▶ _Assignment_
Among the entries below, which lines include the string "Binomial"? Show each one.

(Records from a dataset)
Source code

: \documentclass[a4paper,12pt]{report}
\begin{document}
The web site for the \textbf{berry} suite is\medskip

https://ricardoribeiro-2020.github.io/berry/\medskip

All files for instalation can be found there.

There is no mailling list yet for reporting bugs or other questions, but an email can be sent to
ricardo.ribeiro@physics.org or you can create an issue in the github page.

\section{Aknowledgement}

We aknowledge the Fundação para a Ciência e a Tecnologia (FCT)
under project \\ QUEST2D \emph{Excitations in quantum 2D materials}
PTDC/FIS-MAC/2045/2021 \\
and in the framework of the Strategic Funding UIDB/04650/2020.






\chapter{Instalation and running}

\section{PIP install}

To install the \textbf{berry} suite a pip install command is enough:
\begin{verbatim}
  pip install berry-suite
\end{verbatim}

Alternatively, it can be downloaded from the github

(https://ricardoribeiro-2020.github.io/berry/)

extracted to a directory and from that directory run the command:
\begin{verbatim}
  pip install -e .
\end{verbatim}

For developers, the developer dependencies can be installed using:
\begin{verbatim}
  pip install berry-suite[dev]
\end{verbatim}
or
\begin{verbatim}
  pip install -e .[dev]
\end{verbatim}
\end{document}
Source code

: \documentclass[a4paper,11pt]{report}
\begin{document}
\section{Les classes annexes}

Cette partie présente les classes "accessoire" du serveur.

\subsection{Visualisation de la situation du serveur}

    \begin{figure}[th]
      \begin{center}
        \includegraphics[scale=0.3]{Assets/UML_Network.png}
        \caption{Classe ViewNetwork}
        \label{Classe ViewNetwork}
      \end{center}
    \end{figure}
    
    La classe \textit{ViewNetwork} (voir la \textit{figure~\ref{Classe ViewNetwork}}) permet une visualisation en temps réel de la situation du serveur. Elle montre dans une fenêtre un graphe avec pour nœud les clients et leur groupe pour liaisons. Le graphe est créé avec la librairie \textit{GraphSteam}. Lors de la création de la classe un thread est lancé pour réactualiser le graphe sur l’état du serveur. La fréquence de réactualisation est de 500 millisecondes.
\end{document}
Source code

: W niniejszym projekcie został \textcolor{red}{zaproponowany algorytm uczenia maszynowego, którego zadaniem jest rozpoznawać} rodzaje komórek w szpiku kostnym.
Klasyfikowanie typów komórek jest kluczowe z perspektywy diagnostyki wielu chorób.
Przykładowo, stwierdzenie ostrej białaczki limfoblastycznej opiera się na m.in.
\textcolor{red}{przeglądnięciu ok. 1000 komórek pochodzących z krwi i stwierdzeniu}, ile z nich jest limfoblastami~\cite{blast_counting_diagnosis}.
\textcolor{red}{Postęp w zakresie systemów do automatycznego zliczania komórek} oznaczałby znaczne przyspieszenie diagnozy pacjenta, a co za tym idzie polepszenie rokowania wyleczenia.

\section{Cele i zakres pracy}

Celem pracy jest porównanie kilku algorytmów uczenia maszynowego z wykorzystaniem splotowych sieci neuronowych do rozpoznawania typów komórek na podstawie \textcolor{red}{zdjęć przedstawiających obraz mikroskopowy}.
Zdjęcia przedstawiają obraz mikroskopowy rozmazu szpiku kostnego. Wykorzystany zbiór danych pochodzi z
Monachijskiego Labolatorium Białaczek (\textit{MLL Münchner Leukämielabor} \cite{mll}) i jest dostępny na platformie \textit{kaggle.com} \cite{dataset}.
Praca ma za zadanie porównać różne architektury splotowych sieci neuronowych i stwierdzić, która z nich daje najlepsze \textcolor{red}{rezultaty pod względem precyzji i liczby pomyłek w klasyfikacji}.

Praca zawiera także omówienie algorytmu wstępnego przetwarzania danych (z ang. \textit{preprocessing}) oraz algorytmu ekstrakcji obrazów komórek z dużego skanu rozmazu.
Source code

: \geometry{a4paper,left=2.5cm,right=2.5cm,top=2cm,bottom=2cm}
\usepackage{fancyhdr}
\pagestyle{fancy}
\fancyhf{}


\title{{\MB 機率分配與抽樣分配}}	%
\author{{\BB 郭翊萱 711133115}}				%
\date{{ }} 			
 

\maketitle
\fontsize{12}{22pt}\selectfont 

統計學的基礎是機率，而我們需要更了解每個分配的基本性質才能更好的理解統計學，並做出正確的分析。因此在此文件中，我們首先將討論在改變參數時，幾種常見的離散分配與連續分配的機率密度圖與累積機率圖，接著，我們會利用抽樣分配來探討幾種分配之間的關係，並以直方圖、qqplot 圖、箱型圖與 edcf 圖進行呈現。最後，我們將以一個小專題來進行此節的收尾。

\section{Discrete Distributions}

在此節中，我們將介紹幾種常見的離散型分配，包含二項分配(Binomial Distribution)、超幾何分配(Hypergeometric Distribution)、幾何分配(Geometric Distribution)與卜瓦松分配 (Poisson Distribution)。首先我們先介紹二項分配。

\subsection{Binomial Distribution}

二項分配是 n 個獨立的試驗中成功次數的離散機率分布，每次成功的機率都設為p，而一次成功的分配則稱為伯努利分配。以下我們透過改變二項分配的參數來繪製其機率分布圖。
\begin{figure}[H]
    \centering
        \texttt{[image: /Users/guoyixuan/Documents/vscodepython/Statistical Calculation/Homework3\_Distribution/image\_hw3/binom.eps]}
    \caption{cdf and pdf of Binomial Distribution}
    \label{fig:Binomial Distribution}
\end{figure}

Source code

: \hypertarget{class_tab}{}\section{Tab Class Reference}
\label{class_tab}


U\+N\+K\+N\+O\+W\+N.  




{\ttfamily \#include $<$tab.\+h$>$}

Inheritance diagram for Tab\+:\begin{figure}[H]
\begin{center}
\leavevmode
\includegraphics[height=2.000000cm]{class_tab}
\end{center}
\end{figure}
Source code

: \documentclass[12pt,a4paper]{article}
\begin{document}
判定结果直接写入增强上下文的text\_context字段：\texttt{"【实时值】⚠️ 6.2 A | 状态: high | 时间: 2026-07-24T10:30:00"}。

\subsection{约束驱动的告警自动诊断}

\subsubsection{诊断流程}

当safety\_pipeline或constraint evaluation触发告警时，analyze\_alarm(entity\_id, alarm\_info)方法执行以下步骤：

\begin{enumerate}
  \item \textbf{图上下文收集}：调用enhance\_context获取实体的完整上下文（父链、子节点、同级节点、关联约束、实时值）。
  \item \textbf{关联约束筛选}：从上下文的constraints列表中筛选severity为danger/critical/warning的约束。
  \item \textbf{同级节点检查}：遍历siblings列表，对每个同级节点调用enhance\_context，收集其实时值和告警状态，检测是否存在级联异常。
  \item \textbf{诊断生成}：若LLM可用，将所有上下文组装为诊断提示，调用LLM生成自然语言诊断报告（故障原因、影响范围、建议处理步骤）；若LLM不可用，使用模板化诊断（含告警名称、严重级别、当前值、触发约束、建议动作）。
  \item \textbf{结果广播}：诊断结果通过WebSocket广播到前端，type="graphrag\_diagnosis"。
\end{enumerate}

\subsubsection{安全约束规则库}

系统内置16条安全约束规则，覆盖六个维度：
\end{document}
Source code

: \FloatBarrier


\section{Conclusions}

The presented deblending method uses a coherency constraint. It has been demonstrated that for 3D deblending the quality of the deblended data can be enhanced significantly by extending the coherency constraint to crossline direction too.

▶ _Answer to the problem_
在此節中，我們將介紹幾種常見的離散型分配，包含二項分配(Binomial Distribution)、超幾何分配(Hypergeometric Distribution)、幾何分配(Geometric Distribution)與卜瓦松分配 (Poisson Distribution)。首先我們先介紹二項分配。
\subsection{Binomial Distribution}
    \caption{cdf and pdf of Binomial Distribution}
    \label{fig:Binomial Distribution}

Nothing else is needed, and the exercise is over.